15.11. – 10.1.04
“Silent Screams Difficult Dreams”
With works by Louise Bourgeois (F), Sophie Calle (F), Maria Marshall (GB), Mathilde ter Heijne (NL) and Susan Turcot (CAN)
Group exhibition at Arndt & Partner, Berlin

Press Release

The "Silent Scream" and the "Difficult Dream" - the stroll between dream and reality is the red herring in the works of five artist that will be shown in the exhibition Silent Screams Difficult Dreams at Arndt & Partner from 16. 11. 2003 to 10. 01. 2004.

With Louise Bourgeois, the most significant woman-artist working today and the one-and-a-half generations younger Sophie Calle (whose work will be on view at Centre Georges Pompidou in Paris from 18th of November), two of the most important contemporary artists are represented in this show. Maria Marshall, Mathilde ter Heijne and Susan Turcot represent the younger generation of artists, who currently establish their names with unsettling imaginary or psychological worlds. All the works meander on the borderline between the subconscious and social norm, reason and intuition, between surrender and protest. Intuition and intensity of emotional perception runs through the works like a connecting thread and merges into a "Silent Scream" of five artists.
Inward orientation, psychoanalysis and the subconcious are prominent in Louise Bourgeois' (born 1911) works.In her small drawings, a selection from 1946 to 1998 will be shown, she comes to terms with traumatic childhood experiences and existential anxieties.

French conceptual artist Sophie Calle (born 1953) merges categories of reality and fiction in an attempt to retrace her Self. In "Dream Weddig" - a wedding that was planned, but never took place, authentic and pseudo-autobiographical elements blend into a fictitious collage.

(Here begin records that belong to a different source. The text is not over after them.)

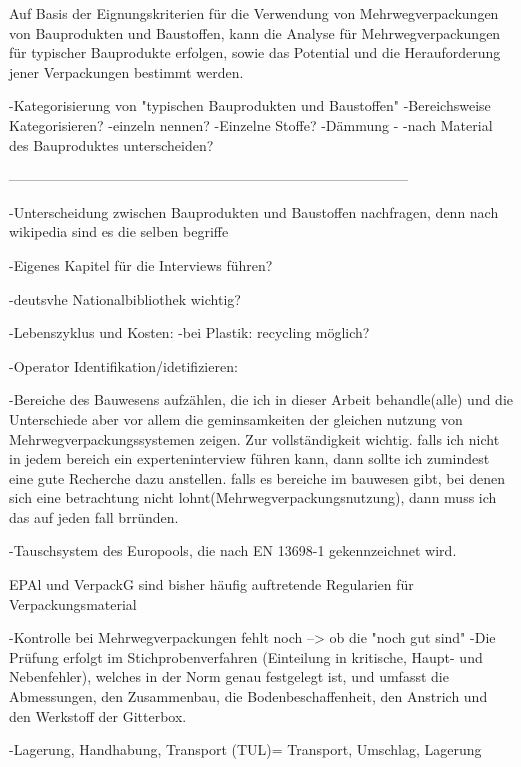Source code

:            Auf Basis der Eignungskriterien für die Verwendung von Mehrwegverpackungen von Bauprodukten und Baustoffen, kann die Analyse für Mehrwegverpackungen für typischer Bauprodukte erfolgen, sowie das Potential und die Herauforderung jener Verpackungen bestimmt werden. 
            
    -Kategorisierung von "typischen Bauprodukten und Baustoffen"
            -Bereichsweise Kategorisieren?
            -einzeln nennen?
            -Einzelne Stoffe?
                -Dämmung
                -
            -nach Material des Bauproduktes unterscheiden? 
    
--------------------------------------------------------------------------------------    
    
    -Unterscheidung zwischen Bauprodukten und Baustoffen nachfragen, denn nach wikipedia sind es die selben begriffe
        
        
    -Eigenes Kapitel für die Interviews führen?
    
    -deutsvhe Nationalbibliothek wichtig?
    
    -Lebenszyklus und Kosten:
        -bei Plastik: recycling möglich?
        
    -Operator Identifikation/idetifizieren:
            
    -Bereiche des Bauwesens aufzählen, die ich in dieser Arbeit behandle(alle) und die Unterschiede aber vor allem die geminsamkeiten der gleichen nutzung von Mehrwegverpackungssystemen zeigen. Zur vollständigkeit wichtig. falls ich nicht in jedem bereich ein experteninterview führen kann, dann sollte ich zumindest eine gute Recherche dazu anstellen. falls es bereiche im bauwesen gibt, bei denen sich eine betrachtung nicht lohnt(Mehrwegverpackungsnutzung), dann muss ich das auf jeden fall brründen.
    
    -Tauschsystem des Europools, die nach EN 13698-1 gekennzeichnet wird.
    
    EPAl und VerpackG sind bisher häufig auftretende Regularien für Verpackungsmaterial
    
    -Kontrolle bei Mehrwegverpackungen fehlt noch
        --> ob die "noch gut sind"
                -Die Prüfung erfolgt im Stichprobenverfahren (Einteilung in kritische, Haupt- und Nebenfehler), welches in der Norm genau festgelegt ist, und umfasst die Abmessungen, den Zusammenbau, die Bodenbeschaffenheit, den Anstrich und den Werkstoff der Gitterbox.

 -Lagerung, Handhabung, Transport (TUL)= Transport, Umschlag, Lagerung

The Dutch artist Mathilde ter Heijne (born 1969) dissolves the distinction between the Self and fiction even further. In F.F.A. L #1,#2,#3 she projects the images of three fictitious characters onto life-size doubles of herself and thus approaches their conflicts in search for their own identities.

In contrast the British video artist Maria Marshall never explicitly refers to her own biography, not in her new, elaborately finished video loops, either. She does, however, refer to her own life in having the protagonists of her disturbing dreamlike scenes performed by herself or her sons.

The most recent works of Canadian artists Susan Turcot (born 1966) recourse to intuition. In her series "Transmission" she deals with world political issues but disturbs the depicted reality through the act of drawing: the delicately drawn out representational elements are ,in a second step, attacked by lines that appear to be the sudden or explosive outburst of the subconscious or a feeling of inner protest.